__EXERCISE REQUIREMENTS__: Among the records below, find each line bearing the word "description" and copy it.

__Dataset entries__:
━━━━━━

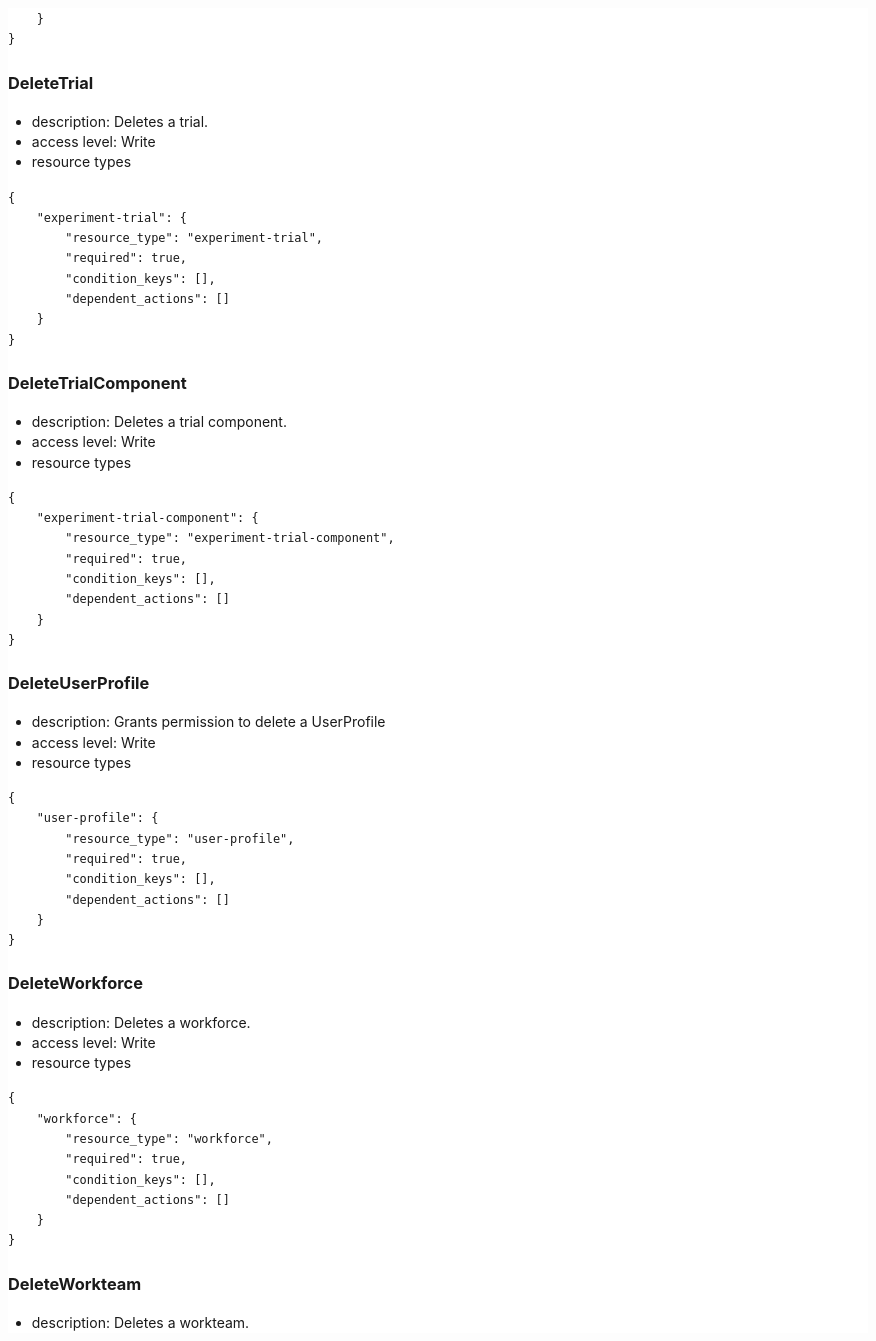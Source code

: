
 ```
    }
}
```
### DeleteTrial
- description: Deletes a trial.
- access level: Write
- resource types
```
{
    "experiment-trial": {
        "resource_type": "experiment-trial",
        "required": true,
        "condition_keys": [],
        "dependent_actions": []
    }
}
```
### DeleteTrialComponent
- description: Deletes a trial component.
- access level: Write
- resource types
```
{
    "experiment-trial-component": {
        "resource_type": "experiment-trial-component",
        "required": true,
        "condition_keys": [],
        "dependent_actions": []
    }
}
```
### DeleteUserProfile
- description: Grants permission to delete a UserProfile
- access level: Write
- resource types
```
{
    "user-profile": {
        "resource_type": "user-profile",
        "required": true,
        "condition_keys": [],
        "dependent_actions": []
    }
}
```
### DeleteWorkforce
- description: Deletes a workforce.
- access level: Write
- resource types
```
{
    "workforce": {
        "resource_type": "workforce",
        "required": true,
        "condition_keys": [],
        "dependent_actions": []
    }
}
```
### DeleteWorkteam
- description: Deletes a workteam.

━━━━━━

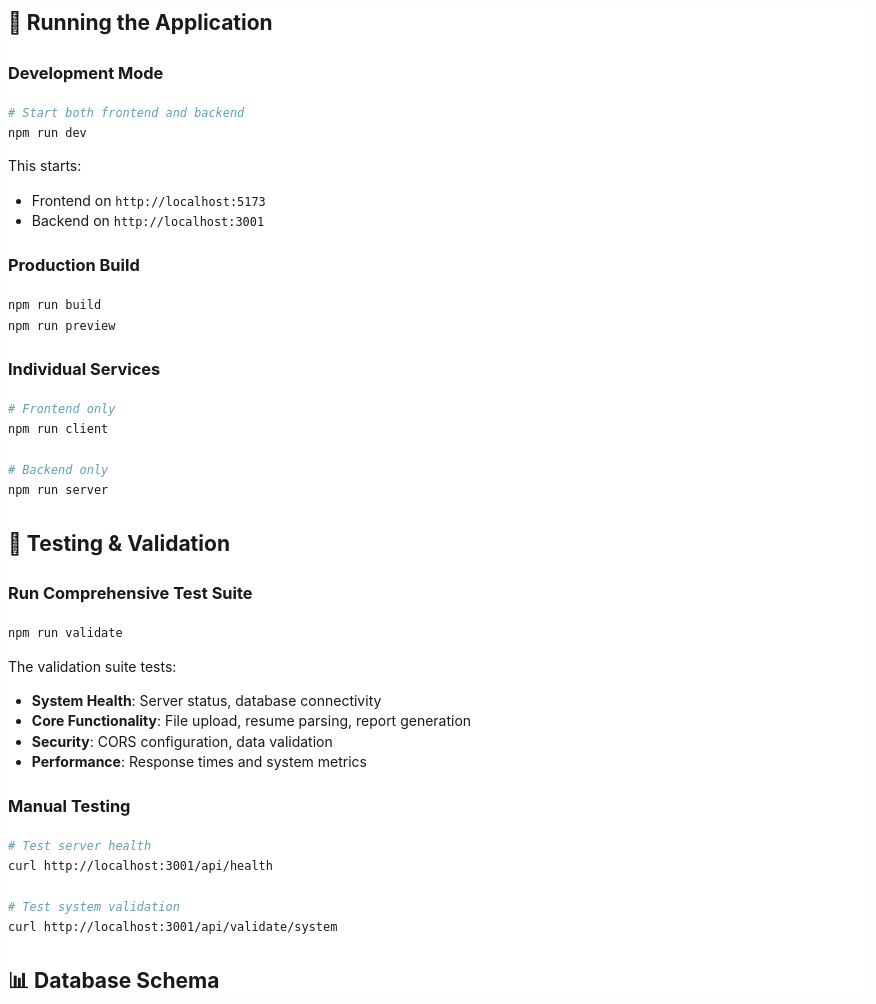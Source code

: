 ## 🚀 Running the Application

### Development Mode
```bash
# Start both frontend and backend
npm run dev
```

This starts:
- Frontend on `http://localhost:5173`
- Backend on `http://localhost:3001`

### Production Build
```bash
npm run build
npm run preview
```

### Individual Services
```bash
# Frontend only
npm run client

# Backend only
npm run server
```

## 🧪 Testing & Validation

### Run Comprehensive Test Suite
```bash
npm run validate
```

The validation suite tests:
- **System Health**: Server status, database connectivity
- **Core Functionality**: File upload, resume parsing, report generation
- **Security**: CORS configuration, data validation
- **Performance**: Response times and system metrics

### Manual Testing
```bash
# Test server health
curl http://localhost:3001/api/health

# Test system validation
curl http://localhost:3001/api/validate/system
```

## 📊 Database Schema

━━━━━━

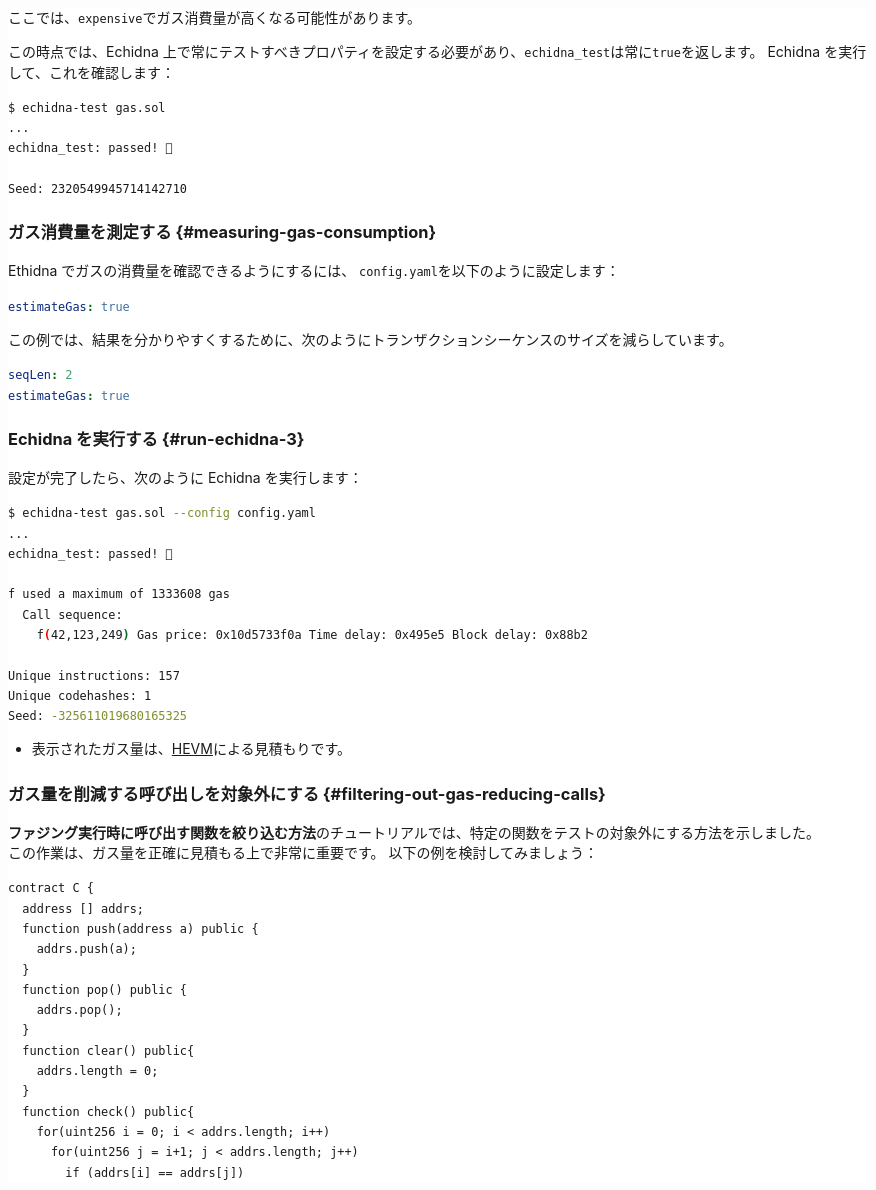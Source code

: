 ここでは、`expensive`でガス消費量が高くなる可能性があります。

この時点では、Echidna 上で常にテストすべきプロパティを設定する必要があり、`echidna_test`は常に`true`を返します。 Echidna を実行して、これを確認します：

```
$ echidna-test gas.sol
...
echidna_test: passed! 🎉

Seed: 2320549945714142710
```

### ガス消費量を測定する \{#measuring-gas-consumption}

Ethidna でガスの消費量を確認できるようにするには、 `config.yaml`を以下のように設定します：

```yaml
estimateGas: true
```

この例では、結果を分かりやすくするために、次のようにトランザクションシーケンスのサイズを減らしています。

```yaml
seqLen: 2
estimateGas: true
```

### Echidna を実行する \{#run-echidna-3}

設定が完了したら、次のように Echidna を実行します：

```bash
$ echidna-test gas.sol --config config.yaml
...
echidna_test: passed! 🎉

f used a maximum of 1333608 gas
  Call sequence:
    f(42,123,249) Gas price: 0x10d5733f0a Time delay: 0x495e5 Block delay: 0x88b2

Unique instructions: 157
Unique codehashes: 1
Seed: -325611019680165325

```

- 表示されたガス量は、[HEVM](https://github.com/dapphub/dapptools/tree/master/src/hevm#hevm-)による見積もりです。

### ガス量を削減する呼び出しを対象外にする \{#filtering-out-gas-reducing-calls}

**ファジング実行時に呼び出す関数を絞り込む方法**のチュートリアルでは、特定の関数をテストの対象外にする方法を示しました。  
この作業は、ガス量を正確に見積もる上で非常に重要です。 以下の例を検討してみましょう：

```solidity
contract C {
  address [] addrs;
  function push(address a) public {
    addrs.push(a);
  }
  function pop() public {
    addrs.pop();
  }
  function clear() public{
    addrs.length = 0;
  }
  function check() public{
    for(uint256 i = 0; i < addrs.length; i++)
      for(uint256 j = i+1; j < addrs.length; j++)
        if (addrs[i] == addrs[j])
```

━━━━━━

__ANSWER FOR THIS EXERCISE__:
- description: Deletes a trial.
- description: Deletes a trial component.
- description: Grants permission to delete a UserProfile
- description: Deletes a workforce.
- description: Deletes a workteam.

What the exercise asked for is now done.